-- WHAT THE TASK REQUIRES --
A line belongs in the answer only if it contains the word "using"; copy every such line from the listing below.
%%
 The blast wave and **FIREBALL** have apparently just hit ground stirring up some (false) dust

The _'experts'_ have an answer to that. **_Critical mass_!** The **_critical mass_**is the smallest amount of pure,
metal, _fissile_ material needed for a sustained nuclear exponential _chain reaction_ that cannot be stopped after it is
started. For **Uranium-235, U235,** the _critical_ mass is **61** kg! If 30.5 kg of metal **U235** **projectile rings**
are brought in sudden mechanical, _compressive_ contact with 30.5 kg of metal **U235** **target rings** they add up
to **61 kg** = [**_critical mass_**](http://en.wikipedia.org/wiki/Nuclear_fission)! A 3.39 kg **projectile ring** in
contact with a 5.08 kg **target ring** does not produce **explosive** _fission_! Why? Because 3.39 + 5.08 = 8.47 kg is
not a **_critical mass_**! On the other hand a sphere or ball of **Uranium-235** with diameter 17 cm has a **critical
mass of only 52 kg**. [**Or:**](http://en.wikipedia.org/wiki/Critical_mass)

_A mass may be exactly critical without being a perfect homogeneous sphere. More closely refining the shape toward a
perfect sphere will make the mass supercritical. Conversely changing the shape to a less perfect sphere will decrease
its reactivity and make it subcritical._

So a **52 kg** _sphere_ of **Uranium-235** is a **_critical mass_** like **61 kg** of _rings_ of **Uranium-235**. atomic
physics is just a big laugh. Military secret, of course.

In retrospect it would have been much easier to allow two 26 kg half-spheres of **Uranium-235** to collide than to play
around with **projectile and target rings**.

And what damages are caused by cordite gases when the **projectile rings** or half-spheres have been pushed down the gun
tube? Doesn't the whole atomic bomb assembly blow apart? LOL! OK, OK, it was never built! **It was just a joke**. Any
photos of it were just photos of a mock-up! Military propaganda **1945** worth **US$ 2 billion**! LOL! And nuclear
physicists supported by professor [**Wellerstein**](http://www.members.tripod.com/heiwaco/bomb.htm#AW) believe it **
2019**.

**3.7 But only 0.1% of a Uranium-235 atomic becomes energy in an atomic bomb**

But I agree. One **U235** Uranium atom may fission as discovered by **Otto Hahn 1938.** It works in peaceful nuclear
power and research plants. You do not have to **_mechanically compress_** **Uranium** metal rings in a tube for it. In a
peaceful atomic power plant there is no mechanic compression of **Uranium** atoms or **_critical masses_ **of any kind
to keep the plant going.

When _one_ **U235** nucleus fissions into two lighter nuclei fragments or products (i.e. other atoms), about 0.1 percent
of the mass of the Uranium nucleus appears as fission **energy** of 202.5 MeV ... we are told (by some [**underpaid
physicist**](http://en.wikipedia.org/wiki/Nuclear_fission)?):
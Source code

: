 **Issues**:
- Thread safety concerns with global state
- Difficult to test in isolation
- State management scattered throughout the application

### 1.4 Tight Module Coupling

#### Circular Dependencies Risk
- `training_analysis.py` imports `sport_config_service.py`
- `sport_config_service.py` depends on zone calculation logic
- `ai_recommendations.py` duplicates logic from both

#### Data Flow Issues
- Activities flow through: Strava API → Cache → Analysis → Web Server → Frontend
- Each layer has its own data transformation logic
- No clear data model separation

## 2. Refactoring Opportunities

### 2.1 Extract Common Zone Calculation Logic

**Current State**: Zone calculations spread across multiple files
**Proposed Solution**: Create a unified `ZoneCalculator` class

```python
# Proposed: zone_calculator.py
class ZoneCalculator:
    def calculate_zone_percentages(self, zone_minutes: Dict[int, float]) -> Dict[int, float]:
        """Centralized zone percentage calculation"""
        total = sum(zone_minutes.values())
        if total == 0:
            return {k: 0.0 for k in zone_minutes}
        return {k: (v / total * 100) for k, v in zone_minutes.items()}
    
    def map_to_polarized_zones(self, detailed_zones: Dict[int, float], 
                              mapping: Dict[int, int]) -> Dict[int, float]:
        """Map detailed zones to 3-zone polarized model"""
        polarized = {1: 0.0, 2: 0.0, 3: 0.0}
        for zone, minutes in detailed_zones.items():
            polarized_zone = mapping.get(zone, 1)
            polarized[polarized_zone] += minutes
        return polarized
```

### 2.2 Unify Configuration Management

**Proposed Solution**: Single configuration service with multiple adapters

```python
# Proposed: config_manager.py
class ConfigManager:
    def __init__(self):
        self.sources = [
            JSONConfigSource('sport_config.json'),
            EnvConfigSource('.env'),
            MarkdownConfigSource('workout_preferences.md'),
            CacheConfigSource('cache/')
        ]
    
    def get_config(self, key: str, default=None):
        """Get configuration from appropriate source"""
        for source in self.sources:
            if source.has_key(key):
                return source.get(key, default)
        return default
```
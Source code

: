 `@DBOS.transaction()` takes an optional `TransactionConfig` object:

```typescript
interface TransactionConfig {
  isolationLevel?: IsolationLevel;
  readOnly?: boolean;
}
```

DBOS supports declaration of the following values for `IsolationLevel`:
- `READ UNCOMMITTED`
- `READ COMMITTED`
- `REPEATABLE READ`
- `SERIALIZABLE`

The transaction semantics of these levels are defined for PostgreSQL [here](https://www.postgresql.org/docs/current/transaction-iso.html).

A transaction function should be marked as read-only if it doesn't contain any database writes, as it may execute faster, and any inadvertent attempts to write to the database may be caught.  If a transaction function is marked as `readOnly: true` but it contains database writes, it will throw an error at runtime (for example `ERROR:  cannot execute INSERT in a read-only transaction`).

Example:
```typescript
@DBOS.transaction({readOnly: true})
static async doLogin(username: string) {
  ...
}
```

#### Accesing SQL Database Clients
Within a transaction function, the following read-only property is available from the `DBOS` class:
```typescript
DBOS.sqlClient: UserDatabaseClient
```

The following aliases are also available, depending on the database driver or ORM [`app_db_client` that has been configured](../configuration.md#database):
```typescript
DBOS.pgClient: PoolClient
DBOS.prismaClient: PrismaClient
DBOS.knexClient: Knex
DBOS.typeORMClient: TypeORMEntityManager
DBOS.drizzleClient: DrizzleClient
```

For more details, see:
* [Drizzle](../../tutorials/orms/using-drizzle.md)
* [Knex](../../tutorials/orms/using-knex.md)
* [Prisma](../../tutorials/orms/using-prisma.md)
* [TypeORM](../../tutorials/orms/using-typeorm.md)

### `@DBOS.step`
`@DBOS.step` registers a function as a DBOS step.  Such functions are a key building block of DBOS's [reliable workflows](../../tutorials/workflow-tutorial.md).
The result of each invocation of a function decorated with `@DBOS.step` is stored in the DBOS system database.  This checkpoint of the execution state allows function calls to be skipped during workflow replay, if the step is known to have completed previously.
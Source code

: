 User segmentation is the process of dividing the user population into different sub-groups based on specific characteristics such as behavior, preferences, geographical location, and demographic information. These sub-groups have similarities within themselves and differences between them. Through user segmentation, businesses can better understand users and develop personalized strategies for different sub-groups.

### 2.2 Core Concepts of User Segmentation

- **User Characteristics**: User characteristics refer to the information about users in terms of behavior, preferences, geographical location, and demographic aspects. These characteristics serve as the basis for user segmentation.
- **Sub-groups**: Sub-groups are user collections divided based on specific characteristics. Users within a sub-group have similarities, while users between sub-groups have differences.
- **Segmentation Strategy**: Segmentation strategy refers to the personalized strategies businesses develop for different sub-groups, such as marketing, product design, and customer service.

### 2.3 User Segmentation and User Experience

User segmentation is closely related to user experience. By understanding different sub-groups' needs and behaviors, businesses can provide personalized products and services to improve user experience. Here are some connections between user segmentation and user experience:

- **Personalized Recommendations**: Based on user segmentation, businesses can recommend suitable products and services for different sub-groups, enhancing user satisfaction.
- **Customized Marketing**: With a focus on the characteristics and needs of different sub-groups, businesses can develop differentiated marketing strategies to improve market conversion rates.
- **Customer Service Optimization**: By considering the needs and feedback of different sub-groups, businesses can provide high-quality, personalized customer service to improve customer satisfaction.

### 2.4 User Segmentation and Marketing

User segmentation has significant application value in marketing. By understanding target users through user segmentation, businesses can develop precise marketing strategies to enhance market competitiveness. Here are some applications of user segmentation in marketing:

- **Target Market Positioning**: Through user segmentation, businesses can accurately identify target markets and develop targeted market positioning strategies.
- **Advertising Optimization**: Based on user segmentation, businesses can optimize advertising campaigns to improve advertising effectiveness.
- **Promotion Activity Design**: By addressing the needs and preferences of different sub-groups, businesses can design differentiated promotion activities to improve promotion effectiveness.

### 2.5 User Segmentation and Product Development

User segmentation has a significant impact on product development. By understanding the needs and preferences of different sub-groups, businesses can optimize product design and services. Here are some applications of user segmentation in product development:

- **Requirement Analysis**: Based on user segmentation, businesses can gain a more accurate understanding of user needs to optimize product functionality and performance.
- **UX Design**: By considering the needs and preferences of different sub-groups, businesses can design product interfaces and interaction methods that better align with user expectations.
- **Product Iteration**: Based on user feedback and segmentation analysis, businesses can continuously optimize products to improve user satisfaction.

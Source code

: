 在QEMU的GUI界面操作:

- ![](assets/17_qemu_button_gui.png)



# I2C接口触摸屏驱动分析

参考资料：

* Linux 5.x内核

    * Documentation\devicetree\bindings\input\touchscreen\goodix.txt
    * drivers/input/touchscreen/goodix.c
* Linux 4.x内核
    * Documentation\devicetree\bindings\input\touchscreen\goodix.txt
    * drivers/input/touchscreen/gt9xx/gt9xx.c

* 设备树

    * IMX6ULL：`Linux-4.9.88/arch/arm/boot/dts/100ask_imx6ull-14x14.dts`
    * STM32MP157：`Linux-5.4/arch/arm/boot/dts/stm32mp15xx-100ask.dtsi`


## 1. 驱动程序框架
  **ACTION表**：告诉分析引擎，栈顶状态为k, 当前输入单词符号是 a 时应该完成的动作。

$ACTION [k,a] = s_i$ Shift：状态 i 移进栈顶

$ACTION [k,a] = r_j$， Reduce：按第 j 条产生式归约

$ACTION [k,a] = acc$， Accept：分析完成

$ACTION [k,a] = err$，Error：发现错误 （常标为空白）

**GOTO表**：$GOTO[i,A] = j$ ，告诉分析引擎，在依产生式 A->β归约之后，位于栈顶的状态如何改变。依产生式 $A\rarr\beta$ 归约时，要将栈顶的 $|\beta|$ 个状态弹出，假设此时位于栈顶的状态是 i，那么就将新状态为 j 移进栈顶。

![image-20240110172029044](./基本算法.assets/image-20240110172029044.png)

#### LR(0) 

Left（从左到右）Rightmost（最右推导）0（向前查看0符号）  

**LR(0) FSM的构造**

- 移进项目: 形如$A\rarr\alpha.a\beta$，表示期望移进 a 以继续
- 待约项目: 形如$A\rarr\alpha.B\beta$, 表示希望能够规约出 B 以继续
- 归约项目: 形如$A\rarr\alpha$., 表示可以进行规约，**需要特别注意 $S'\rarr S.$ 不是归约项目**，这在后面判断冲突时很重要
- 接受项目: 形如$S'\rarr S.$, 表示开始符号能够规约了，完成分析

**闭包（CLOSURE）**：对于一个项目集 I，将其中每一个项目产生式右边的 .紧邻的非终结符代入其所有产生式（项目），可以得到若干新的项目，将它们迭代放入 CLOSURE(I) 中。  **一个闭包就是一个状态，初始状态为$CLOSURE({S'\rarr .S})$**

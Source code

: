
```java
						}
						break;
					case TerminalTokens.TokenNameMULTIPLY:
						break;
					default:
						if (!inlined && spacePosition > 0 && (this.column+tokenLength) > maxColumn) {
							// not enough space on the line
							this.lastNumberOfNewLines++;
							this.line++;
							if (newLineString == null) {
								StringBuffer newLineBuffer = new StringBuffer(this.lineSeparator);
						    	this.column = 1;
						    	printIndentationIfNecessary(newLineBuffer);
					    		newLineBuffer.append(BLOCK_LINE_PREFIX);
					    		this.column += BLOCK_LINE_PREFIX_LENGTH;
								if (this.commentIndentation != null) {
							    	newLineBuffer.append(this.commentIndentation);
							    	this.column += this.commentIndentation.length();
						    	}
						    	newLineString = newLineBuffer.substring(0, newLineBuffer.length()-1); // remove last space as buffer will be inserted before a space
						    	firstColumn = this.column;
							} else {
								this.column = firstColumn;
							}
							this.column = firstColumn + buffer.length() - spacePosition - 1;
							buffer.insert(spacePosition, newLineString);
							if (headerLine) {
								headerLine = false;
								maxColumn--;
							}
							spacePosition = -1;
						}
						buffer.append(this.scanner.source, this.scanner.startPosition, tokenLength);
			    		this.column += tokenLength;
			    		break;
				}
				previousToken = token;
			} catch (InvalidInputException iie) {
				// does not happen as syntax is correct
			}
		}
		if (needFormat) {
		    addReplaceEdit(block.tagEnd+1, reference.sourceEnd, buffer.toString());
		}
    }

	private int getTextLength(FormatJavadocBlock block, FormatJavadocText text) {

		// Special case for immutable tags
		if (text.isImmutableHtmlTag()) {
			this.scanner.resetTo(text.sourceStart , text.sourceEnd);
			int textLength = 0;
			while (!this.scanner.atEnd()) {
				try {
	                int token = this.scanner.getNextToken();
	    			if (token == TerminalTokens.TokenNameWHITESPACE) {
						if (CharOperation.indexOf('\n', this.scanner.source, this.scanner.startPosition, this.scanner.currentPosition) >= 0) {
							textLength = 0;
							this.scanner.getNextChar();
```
%%
-- OUTPUT --
* [Drizzle](../../tutorials/orms/using-drizzle.md)
* [Knex](../../tutorials/orms/using-knex.md)
* [Prisma](../../tutorials/orms/using-prisma.md)
* [TypeORM](../../tutorials/orms/using-typeorm.md)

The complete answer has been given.